Persona 4 was a fantastic RPG and a great send-off to the PS2 era for the genre, and Golden, released three years later on the PSVita, only made it better.  Adding in a ton of new content in the form of plot scenes, social links, areas to visit and new mechanics (including a plethora of new battle animations and special effects), and all of it is surprisingly well-integrated into what came before.  A game brimming with content and possessing some inspired comedy, a great running storyline and some extremely memorable and captivating characters, Persona 4 Golden is just an amazing experience on every front.  It's a shame it's basically the last gasp of that classic Atlus quality before Sega bought out the company and converted them into another soulless cash cow machine.

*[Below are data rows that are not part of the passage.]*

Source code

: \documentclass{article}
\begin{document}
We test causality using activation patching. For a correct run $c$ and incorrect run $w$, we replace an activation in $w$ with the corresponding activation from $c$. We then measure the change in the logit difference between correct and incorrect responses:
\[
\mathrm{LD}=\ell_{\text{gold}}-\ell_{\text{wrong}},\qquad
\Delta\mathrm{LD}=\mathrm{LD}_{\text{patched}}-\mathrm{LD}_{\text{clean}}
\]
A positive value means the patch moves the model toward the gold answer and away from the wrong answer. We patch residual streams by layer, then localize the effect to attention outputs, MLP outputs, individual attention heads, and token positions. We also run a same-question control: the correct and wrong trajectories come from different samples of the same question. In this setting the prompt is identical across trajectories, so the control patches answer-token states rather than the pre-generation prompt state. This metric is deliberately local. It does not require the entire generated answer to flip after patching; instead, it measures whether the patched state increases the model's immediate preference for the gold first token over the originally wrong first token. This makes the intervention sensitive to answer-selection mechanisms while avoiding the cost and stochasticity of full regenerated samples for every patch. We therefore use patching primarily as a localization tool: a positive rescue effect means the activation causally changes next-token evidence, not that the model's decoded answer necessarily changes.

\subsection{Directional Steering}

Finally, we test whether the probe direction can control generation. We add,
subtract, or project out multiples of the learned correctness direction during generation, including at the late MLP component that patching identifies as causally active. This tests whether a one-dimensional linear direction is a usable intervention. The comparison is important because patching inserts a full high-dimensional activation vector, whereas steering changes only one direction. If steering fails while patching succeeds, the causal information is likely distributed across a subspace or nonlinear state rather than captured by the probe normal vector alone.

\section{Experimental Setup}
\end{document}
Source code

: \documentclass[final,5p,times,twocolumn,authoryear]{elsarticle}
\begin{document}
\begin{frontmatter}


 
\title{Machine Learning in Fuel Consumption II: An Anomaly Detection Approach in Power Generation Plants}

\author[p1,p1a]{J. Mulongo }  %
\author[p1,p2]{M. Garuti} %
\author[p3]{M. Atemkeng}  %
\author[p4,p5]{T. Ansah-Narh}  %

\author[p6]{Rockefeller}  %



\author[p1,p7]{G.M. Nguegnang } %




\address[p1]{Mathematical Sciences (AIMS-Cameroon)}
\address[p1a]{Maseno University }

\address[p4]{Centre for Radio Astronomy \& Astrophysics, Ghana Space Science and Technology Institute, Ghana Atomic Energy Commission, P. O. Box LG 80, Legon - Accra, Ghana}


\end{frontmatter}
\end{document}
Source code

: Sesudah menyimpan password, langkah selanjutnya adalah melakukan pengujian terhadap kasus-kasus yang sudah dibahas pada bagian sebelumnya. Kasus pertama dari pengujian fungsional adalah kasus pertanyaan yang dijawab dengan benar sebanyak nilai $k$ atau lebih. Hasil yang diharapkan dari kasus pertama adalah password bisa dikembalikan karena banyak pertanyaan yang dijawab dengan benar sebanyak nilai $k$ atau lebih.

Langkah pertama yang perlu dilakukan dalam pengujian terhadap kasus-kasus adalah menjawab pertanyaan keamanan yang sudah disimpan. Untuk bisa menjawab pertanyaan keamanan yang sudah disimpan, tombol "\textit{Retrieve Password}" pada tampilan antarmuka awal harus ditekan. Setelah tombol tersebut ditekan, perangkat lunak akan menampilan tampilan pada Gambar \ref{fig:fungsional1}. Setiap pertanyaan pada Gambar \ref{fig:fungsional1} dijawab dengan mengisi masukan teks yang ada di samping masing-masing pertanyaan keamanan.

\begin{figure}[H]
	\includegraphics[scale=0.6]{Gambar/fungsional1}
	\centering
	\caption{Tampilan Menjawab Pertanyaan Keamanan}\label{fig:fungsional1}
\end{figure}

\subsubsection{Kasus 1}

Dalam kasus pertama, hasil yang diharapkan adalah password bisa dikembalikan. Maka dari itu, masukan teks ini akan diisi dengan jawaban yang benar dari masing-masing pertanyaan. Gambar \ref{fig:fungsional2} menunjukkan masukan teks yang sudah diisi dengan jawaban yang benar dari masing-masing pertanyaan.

3. Undertale (Toby Fox, 2015)

A game very much inspired by Earthbound (my favorite game of all time), so naturally I had to check it out.  And like that game, it's also brimming with a sincerity and charm that few other games can match.  Of course, it's also not without its fresh elements - a combat system that works a bit like a bullet-dodging shmup at some times and a platformer or rhythm game at others, and multiple paths through the story depending on one's choices throughout, letting the player "defeat" enemies nonviolently or through the traditional RPG method of smashing them to pieces with a blunt instrument.  This, plus simple but charming graphics, great music and some amazingly well-written characters and heartfelt, yet hilarious dialog, make it a very captivating experience.  Not to mention that the things you do in previous playthroughs will change things up for later ones, so it has plenty of replay value on top.

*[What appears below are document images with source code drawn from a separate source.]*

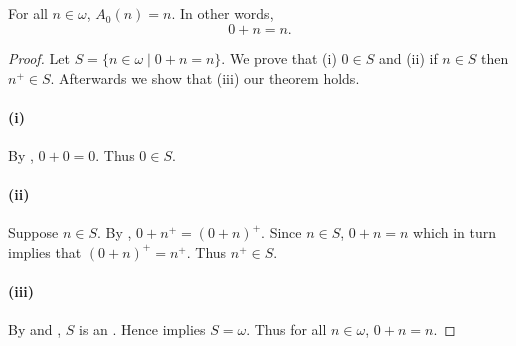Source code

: \documentclass{report}
\begin{document}
\subsection{}%

\begin{lemma}

  For all $n \in \omega$, $A_0(n) = n$.
  In other words, $$0 + n = n.$$

\end{lemma}

\begin{proof}


  Let $S = \{n \in \omega \mid 0 + n = n\}$.
  We prove that (i) $0 \in S$ and (ii) if $n \in S$ then $n^+ \in S$.
  Afterwards we show that (iii) our theorem holds.

  \paragraph{(i)}%

    By , $0 + 0 = 0$.
    Thus $0 \in S$.

  \paragraph{(ii)}%

    Suppose $n \in S$.
    By , $0 + n^+ = (0 + n)^+$.
    Since $n \in S$, $0 + n = n$ which in turn implies that $(0 + n)^+ = n^+$.
    Thus $n^+ \in S$.

  \paragraph{(iii)}%

    By  and
      , $S$ is an
      .
    Hence  implies $S = \omega$.
    Thus for all $n \in \omega$, $0 + n = n$.

\end{proof}

\subsection{}%
\end{document}
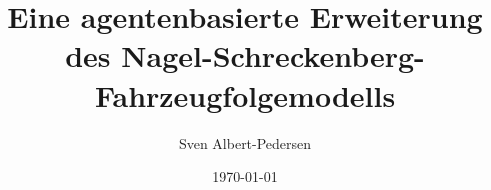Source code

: \documentclass{tucplain}
\title{\textbf{Eine agentenbasierte Erweiterung des Nagel-Schreckenberg-Fahrzeugfolgemodells}}
\author{Sven Albert-Pedersen}
\date{\today}
\begin{document}
    \let\ref\cref
    
    
    \listoftodos
    
    \setcounter{page}{0}
    \setcounter{page}{1}
    
    
    
    
    
    \setcounter{page}{0}
    \setcounter{page}{1}

    
%    
     
%    
    
    
    
    
    
    
    \begin{appendices}
    \renewcommand{\thesection}{\Alph{subsection}}
    
    
%    
%    
	\end{appendices}
\end{document}
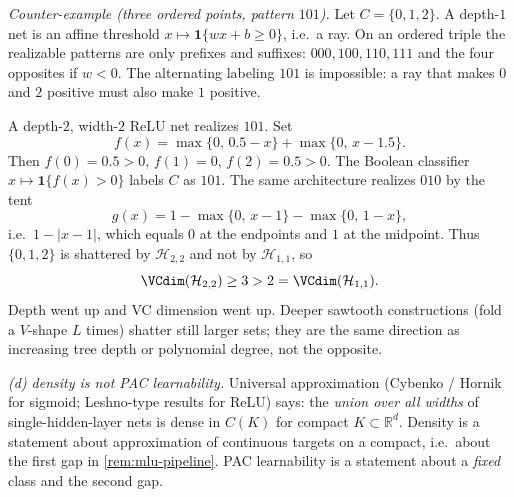 \begin{solution}
\textit{Counter-example (three ordered points, pattern $101$).}
Let $C=\{0,1,2\}$. A depth-$1$ net is an affine threshold $x\mapsto\mathbf{1}\{wx+b\ge 0\}$, i.e.\ a ray. On an ordered triple the realizable patterns are only prefixes and suffixes: $000,100,110,111$ and the four opposites if $w<0$. The alternating labeling $101$ is impossible: a ray that makes $0$ and $2$ positive must also make $1$ positive.

A depth-$2$, width-$2$ ReLU net realizes $101$. Set
\[
f(x)
=
\max\{0,\,0.5-x\}
+
\max\{0,\,x-1.5\}.
\]
Then $f(0)=0.5>0$, $f(1)=0$, $f(2)=0.5>0$. The Boolean classifier $x\mapsto\mathbf{1}\{f(x)>0\}$ labels $C$ as $101$. The same architecture realizes $010$ by the tent
\[
g(x)
=
1-\max\{0,\,x-1\}-\max\{0,\,1-x\},
\]
i.e.\ $1-\lvert x-1\rvert$, which equals $0$ at the endpoints and $1$ at the midpoint. Thus $\{0,1,2\}$ is shattered by $\mathcal{H}_{2,2}$ and not by $\mathcal{H}_{1,1}$, so
\[
\VCdim(\mathcal{H}_{2,2})
\ge
3
>
2
=
\VCdim(\mathcal{H}_{1,1}).
\]
Depth went up and VC dimension went up. Deeper sawtooth constructions (fold a $V$-shape $L$ times) shatter still larger sets; they are the same direction as increasing tree depth or polynomial degree, not the opposite.

\textit{(d) density is not PAC learnability.}
Universal approximation (Cybenko / Hornik for sigmoid; Leshno-type results for ReLU) says: the \emph{union over all widths} of single-hidden-layer nets is dense in $C(K)$ for compact $K\subset\mathbb{R}^d$. Density is a statement about approximation of continuous targets on a compact, i.e.\ about the first gap in \cref{rem:mlu-pipeline}. PAC learnability is a statement about a \emph{fixed} class and the second gap.


\end{solution}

2. Zero Escape: The Nonary Games (2017)

Easily my favorite visual novel franchise of resent years, Zero Escape at first seems to be something akin to a horror movie - nine people trapped in a life-or-death scenario and desperately trying to make their way out before it's too late.  However, it soon gives way to something much deeper, quickly working in elements of urban legends and some surprisingly cerebral science fiction and philosophical themes, and while it does get extremely convoluted, it's nonetheless a journey that remains thrilling every step of the way.  As ever, I can't say too much without giving things away, so I'll just say that you should play it - you won't be let down by what you find.

1. Fallout: New Vegas (Obsidian Entertainment, 2010)

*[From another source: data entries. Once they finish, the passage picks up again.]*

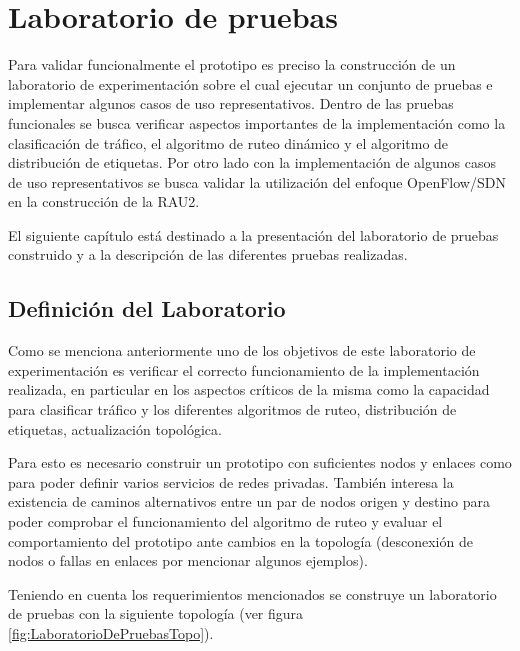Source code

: \chapter{Laboratorio de pruebas}
\label{chapter6}

\ifpdf
    \graphicspath{{Chapter6/Figs/Raster/}{Chapter6/Figs/PDF/}{Chapter6/Figs/}}
\else
    \graphicspath{{Chapter6/Figs/Vector/}{Chapter6/Figs/}}
\fi

Para validar funcionalmente el prototipo es preciso la construcción de un laboratorio de experimentación sobre el cual ejecutar un conjunto de pruebas e implementar algunos casos de uso representativos. Dentro de las pruebas funcionales se busca verificar aspectos importantes de la implementaci\'on como la clasificación de tr\'afico, el algoritmo de ruteo dinámico y el algoritmo de distribución de etiquetas. Por otro lado con la implementaci\'on de algunos casos de uso representativos se busca validar la utilización del enfoque OpenFlow/SDN en la construcci\'on de la RAU2.

El siguiente cap\'itulo est\'a destinado a la presentación del laboratorio de pruebas construido y a la descripción de las diferentes pruebas realizadas.

\section{Definición del Laboratorio}

Como se menciona anteriormente uno de los objetivos de este laboratorio de experimentaci\'on es verificar el correcto funcionamiento de la implementaci\'on realizada, en particular en los aspectos críticos de la misma como la capacidad para clasificar tr\'afico y los diferentes algoritmos de ruteo, distribución de etiquetas, actualización topol\'ogica. 

Para esto es necesario construir un prototipo con suficientes nodos y enlaces como para poder definir varios servicios de redes privadas. Tambi\'en interesa la existencia de caminos alternativos entre un par de nodos origen y destino para poder comprobar el funcionamiento del algoritmo de ruteo y evaluar el comportamiento del prototipo ante cambios en la topolog\'ia (desconexi\'on de nodos o fallas en enlaces por mencionar algunos ejemplos).

Teniendo en cuenta los requerimientos mencionados se construye un laboratorio de pruebas con la siguiente topolog\'ia (ver figura \ref{fig:LaboratorioDePruebasTopo}).
  
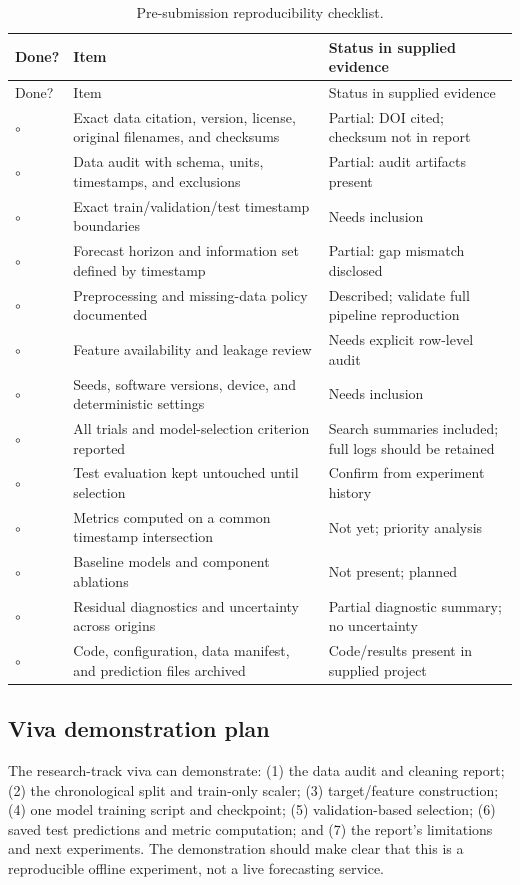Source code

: \documentclass[12pt,a4paper]{article}
\begin{document}
\begin{longtable}{p{.06\linewidth}p{.65\linewidth}p{.21\linewidth}}
\caption{Pre-submission reproducibility checklist.}\\
\toprule Done? & Item & Status in supplied evidence \\\midrule\endfirsthead
\toprule Done? & Item & Status in supplied evidence \\\midrule\endhead
$\circ$ & Exact data citation, version, license, original filenames, and checksums & Partial: DOI cited; checksum not in report\\
$\circ$ & Data audit with schema, units, timestamps, and exclusions & Partial: audit artifacts present\\
$\circ$ & Exact train/validation/test timestamp boundaries & Needs inclusion\\
$\circ$ & Forecast horizon and information set defined by timestamp & Partial: gap mismatch disclosed\\
$\circ$ & Preprocessing and missing-data policy documented & Described; validate full pipeline reproduction\\
$\circ$ & Feature availability and leakage review & Needs explicit row-level audit\\
$\circ$ & Seeds, software versions, device, and deterministic settings & Needs inclusion\\
$\circ$ & All trials and model-selection criterion reported & Search summaries included; full logs should be retained\\
$\circ$ & Test evaluation kept untouched until selection & Confirm from experiment history\\
$\circ$ & Metrics computed on a common timestamp intersection & Not yet; priority analysis\\
$\circ$ & Baseline models and component ablations & Not present; planned\\
$\circ$ & Residual diagnostics and uncertainty across origins & Partial diagnostic summary; no uncertainty\\
$\circ$ & Code, configuration, data manifest, and prediction files archived & Code/results present in supplied project\\
\bottomrule\end{longtable}

\subsection{Viva demonstration plan}
The research-track viva can demonstrate: (1) the data audit and cleaning report; (2) the chronological split and train-only scaler; (3) target/feature construction; (4) one model training script and checkpoint; (5) validation-based selection; (6) saved test predictions and metric computation; and (7) the report's limitations and next experiments. The demonstration should make clear that this is a reproducible offline experiment, not a live forecasting service.
\end{document}
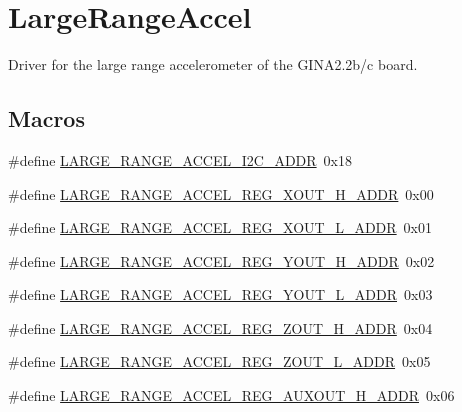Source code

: \hypertarget{group___large_range_accel}{}\section{Large\+Range\+Accel}
\label{group___large_range_accel}


Driver for the large range accelerometer of the G\+I\+N\+A2.\+2b/c board.  


\subsection*{Macros}
\begin{DoxyCompactItemize}
\item 
\#define \hyperlink{group___large_range_accel_ga499806d09c3f3cb347485f2d2fdd8109}{L\+A\+R\+G\+E\+\_\+\+R\+A\+N\+G\+E\+\_\+\+A\+C\+C\+E\+L\+\_\+\+I2\+C\+\_\+\+A\+D\+DR}~0x18
\item 
\#define \hyperlink{group___large_range_accel_gacd1efbafb14d386c92ce50b2d2579c3a}{L\+A\+R\+G\+E\+\_\+\+R\+A\+N\+G\+E\+\_\+\+A\+C\+C\+E\+L\+\_\+\+R\+E\+G\+\_\+\+X\+O\+U\+T\+\_\+\+H\+\_\+\+A\+D\+DR}~0x00
\item 
\#define \hyperlink{group___large_range_accel_gafab7fa16bb9ad7279dbfdfc9d5031ed6}{L\+A\+R\+G\+E\+\_\+\+R\+A\+N\+G\+E\+\_\+\+A\+C\+C\+E\+L\+\_\+\+R\+E\+G\+\_\+\+X\+O\+U\+T\+\_\+\+L\+\_\+\+A\+D\+DR}~0x01
\item 
\#define \hyperlink{group___large_range_accel_gaa77060f6e42c8098fe1effe7b3cd7e1c}{L\+A\+R\+G\+E\+\_\+\+R\+A\+N\+G\+E\+\_\+\+A\+C\+C\+E\+L\+\_\+\+R\+E\+G\+\_\+\+Y\+O\+U\+T\+\_\+\+H\+\_\+\+A\+D\+DR}~0x02
\item 
\#define \hyperlink{group___large_range_accel_gadcd595bc0cf70e4ccbaa95416bb1478d}{L\+A\+R\+G\+E\+\_\+\+R\+A\+N\+G\+E\+\_\+\+A\+C\+C\+E\+L\+\_\+\+R\+E\+G\+\_\+\+Y\+O\+U\+T\+\_\+\+L\+\_\+\+A\+D\+DR}~0x03
\item 
\#define \hyperlink{group___large_range_accel_ga2f703895b5e8bb9c1c198f3d3d729517}{L\+A\+R\+G\+E\+\_\+\+R\+A\+N\+G\+E\+\_\+\+A\+C\+C\+E\+L\+\_\+\+R\+E\+G\+\_\+\+Z\+O\+U\+T\+\_\+\+H\+\_\+\+A\+D\+DR}~0x04
\item 
\#define \hyperlink{group___large_range_accel_ga8f15d6b621ca7e17be0f97debda3dd12}{L\+A\+R\+G\+E\+\_\+\+R\+A\+N\+G\+E\+\_\+\+A\+C\+C\+E\+L\+\_\+\+R\+E\+G\+\_\+\+Z\+O\+U\+T\+\_\+\+L\+\_\+\+A\+D\+DR}~0x05
\item 
\#define \hyperlink{group___large_range_accel_gaf01dc77ef045d9c8c90b94bc34be612b}{L\+A\+R\+G\+E\+\_\+\+R\+A\+N\+G\+E\+\_\+\+A\+C\+C\+E\+L\+\_\+\+R\+E\+G\+\_\+\+A\+U\+X\+O\+U\+T\+\_\+\+H\+\_\+\+A\+D\+DR}~0x06

\end{DoxyCompactItemize}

Like most long-time Fallout fans, I had mixed feelings about the franchise being bought out by Bethesda, as well as their insistence on scrapping everything that had been done with Black Isle's Fallout 3 and starting from scratch to tell their own story.  I think they made a good attempt at capturing the mood of Fallout with 3, but it just didn't feel quite as deep and solidly-crafted as the two PC classics that came before.  But when New Vegas was announced as a game that would bring the original dev team back to the franchise, I was naturally very excited to see what they would have to offer.  Thankfully, they did an incredible job bringing the series back to its roots with a vast and complex web of factions, dozens of locations to explore, hundreds of quests to complete and characters to interact with, as well as some of the most inspired DLC missions I've ever seen in any game (particularly Old World Blues, which is incredibly surreal and downright hilarious).  It is hampered somewhat by the dated Gamebryo engine and still very buggy even after numerous patches, but none of that can change the fact that it's a fantastic RPG and, in my book, one of the finest examples of the genre ever created.